The Emily Lewis I am searching for is the youngest daughter of John Lewis who died in McNairy County, Tennessee, in March 1842, and the only surviving child of his second wife Jane. Emily was born in Tennessee in about 1837/1838. By 1850, her widowed mother had married Holliday McGuire, and they were still living in McNairy County, Tennessee. By 1860, Emily was no longer in the McGuire household. I had not been able to determine if she died young or married.
At first blush, Emily (Lewis) Hanks did not seem a likely candidate for the Emily Lewis I have been seeking for several years. She and her husband, Franklin B. Hanks, had gone to Jackson County, Illinois before 1870. That seemed far removed from the other Lewis children, who had either moved almost in mass to Texas or remained in Tennessee and Alabama. Fortunately, I decided to really look at everything I could find connected to Emily (Lewis) Hanks. Finally, I googled up a reference to her husband Franklin B. Hanks in the History of Jackson County, Illinois by Robert Allyn, published in 1878, and available in the Internet Archive. At the time the book was published, both Franklin B. Hanks and his wife Emily were still living and can be presumed to be the source of the information provided in Franklin B. Hanks' biography.
The biography reveals that Franklin B. Hanks was born in Maury County, Tennessee in 1834. His parents, Thomas and Nancy Hanks, moved the family to McNairy County, Tennessee, in 1849. The sentence that cinched the connection between the two Emilys was this one: "In June, 1854, he married Miss Emily Lewis, the youngest daughter of John Lewis, one of the old and prominent inhabitants of McNary [sic] County." Of course, it would have been so nice if the biography included the location of their marriage and the name of her mother, but the information provided is golden.
The biography goes on to say that Emily and Franklin Hooks moved to Illinois in 1863 because Franklin was not a Confederate sympathizer. They first settled in Washington County, Illinois, but within a few months moved to DeSoto in Jackson County, Illinois. In 1873, F.B. Hanks was elected sheriff of Jackson County.
Emily Lewis and Franklin B. Hanks had a total of eleven children, four of whom were deceased by the book's publication in 1878.

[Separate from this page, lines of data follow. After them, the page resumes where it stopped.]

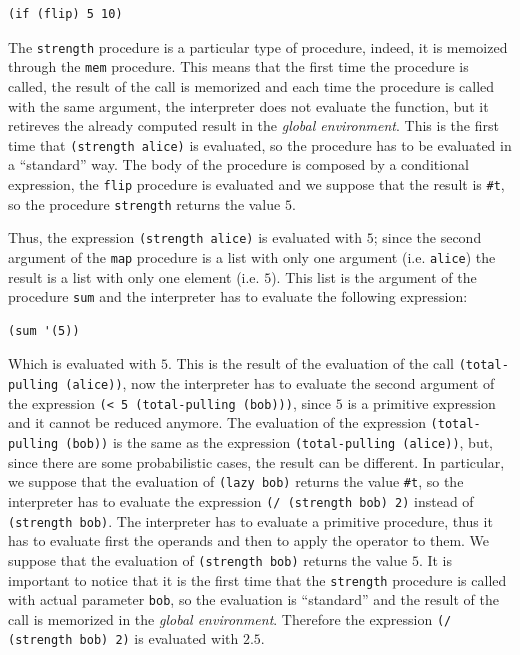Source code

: \begin{itemize}
\begin{lstlisting}[caption={Body of procedure \texttt{strength} when evaluating Listing~\ref{lst:lambda-body}}, captionpos=b]
(if (flip) 5 10)
        \end{lstlisting}
        The \texttt{strength} procedure is a particular type of procedure, indeed, it is memoized through the \texttt{mem} procedure.
        This means that the first time the procedure is called, the result of the call is memorized and each time the procedure is
        called with the same argument, the interpreter does not evaluate the function, but it retireves the already computed
        result in the \textit{global environment}. This is the first time that \texttt{(strength \textquotesingle alice)} is evaluated, 
        so the procedure has to be evaluated in a ``standard'' way.
        The body of the procedure is composed by a conditional expression, the \texttt{flip} procedure is evaluated and we suppose
        that the result is \texttt{\#t}, so the procedure \texttt{strength} returns the value $5$.

        Thus, the expression \texttt{(strength \textquotesingle alice)} is evaluated with $5$; since the second argument of the \texttt{map} procedure
        is a list with only one argument (i.e. \texttt{\textquotesingle alice}) the result is a list with only one element (i.e. $5$).
        This list is the argument of the procedure \texttt{sum} and the interpreter has to evaluate the following expression:
        \begin{lstlisting}[caption={Expression to be evaluated after evaluating the expression in Listing~\ref{lst:map}}, captionpos=b]
(sum '(5))
        \end{lstlisting}
        Which is evaluated with $5$. This is the result of the evaluation of the call \texttt{(total-pulling \textquotesingle (alice))}, now the
        interpreter has to evaluate the second argument of the expression \texttt{(< 5 (total-pulling \textquotesingle (bob)))}, since $5$ is 
        a primitive expression and it cannot be reduced anymore.
        The evaluation of the expression \texttt{(total-pulling \textquotesingle (bob))} is the same as the expression 
        \texttt{(total-pulling \textquotesingle (alice))}, but, since there are some probabilistic cases, the result can be different. In particular,
        we suppose that the evaluation of \texttt{(lazy \textquotesingle bob)} returns the value \texttt{\#t}, so the interpreter has to evaluate the
        expression \texttt{(/ (strength \textquotesingle bob) 2)} instead of \texttt{(strength \textquotesingle bob)}. The interpreter has to evaluate a primitive
        procedure, thus it has to evaluate first the operands and then to apply the operator to them.
        We suppose that the evaluation of \texttt{(strength \textquotesingle bob)} returns the value $5$. It is important to notice that it is the
        first time that the \texttt{strength} procedure is called with actual parameter \texttt{\textquotesingle bob}, so the evaluation is
        ``standard'' and the result of the call is memorized in the \textit{global environment}. 
        Therefore the expression \texttt{(/ (strength \textquotesingle bob) 2)} is evaluated with $2.5$.


\end{itemize}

The 1860, 1870, and 1880 censuses reveal their children to be the following:
- John Hanks b.c. 1854
- James Hanks b.c. 1856
- William R. Hanks b.c. 1859
- Sarah Hanks b.s. 1862
- Charles F. Hanks b.c. 1864
- Nancy A. Hanks b.c. 1866
- George Hanks b.c. 1869
- Laura L Hanks b.c. 1875
One interesting tidbit in the biography is that Emily was a Methodist.

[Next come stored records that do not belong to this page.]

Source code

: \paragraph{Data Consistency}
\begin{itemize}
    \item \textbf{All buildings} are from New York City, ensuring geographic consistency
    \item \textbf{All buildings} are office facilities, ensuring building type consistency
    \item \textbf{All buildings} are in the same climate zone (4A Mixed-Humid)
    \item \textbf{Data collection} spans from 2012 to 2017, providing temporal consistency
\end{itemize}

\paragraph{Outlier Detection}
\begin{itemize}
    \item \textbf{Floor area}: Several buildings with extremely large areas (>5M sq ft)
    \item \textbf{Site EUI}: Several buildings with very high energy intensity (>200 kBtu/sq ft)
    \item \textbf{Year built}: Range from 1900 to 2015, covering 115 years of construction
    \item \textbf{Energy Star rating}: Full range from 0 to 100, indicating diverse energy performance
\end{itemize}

There seems to be some disagreement over whether Emily died in 1883 (per the family tree on Family Search) or 1895 (per her Findagrave memorial with no photograph of her tombstone). The Findagrave memorials for both Emily (Lewis) and Franklin B. Hanks state that their places of burial are unknown. I'm wondering if their death dates are actually unknown as well.

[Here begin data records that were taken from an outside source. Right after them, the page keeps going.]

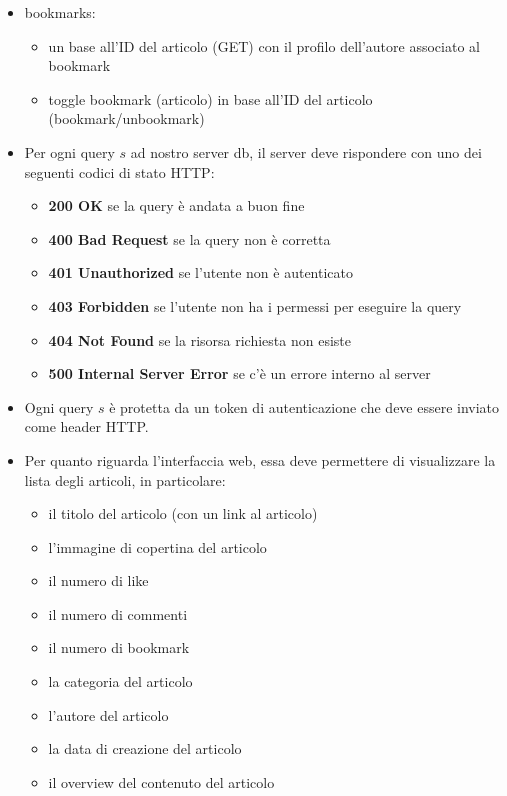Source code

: \documentclass{article}
\begin{document}
\begin{itemize}
        \item bookmarks:
        \begin{itemize}
            \item un base all'ID del articolo (GET) con il profilo dell'autore associato al bookmark
            \item toggle bookmark (articolo) in base all'ID del articolo (bookmark/unbookmark)
        \end{itemize}
        \item Per ogni query $s$ ad nostro server db, il server deve rispondere con uno dei seguenti codici di stato HTTP:
        \begin{itemize}
            \item \textbf{200 OK} se la query è andata a buon fine
            \item \textbf{400 Bad Request} se la query non è corretta
            \item \textbf{401 Unauthorized} se l'utente non è autenticato
            \item \textbf{403 Forbidden} se l'utente non ha i permessi per eseguire la query
            \item \textbf{404 Not Found} se la risorsa richiesta non esiste
            \item \textbf{500 Internal Server Error} se c'è un errore interno al server
        \end{itemize}
        \item Ogni query $s$ è protetta da un token di autenticazione che deve essere inviato come header HTTP.
        \item Per quanto riguarda l'interfaccia web, essa deve permettere di visualizzare la lista degli articoli, in particolare:
        \begin{itemize}
            \item il titolo del articolo (con un link al articolo)
            \item l'immagine di copertina del articolo
            \item il numero di like
            \item il numero di commenti
            \item il numero di bookmark
            \item la categoria del articolo
            \item l'autore del articolo
            \item la data di creazione del articolo
            \item il overview del contenuto del articolo

\end{itemize}
\end{itemize}
\end{document}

Franklin's father Thomas Hanks lived in Christian County, Missouri, where he was a minister. Emily (Lewis) Hanks' place of death is given as Christian County, Missouri on Family Search, but as Stoddard County, Missouri on Findagrave. So far, I'm finding no newspaper references to their deaths. Additionally, I have found no documentation that Emily and Franklin Hanks moved closer to his father in Missouri after 1880.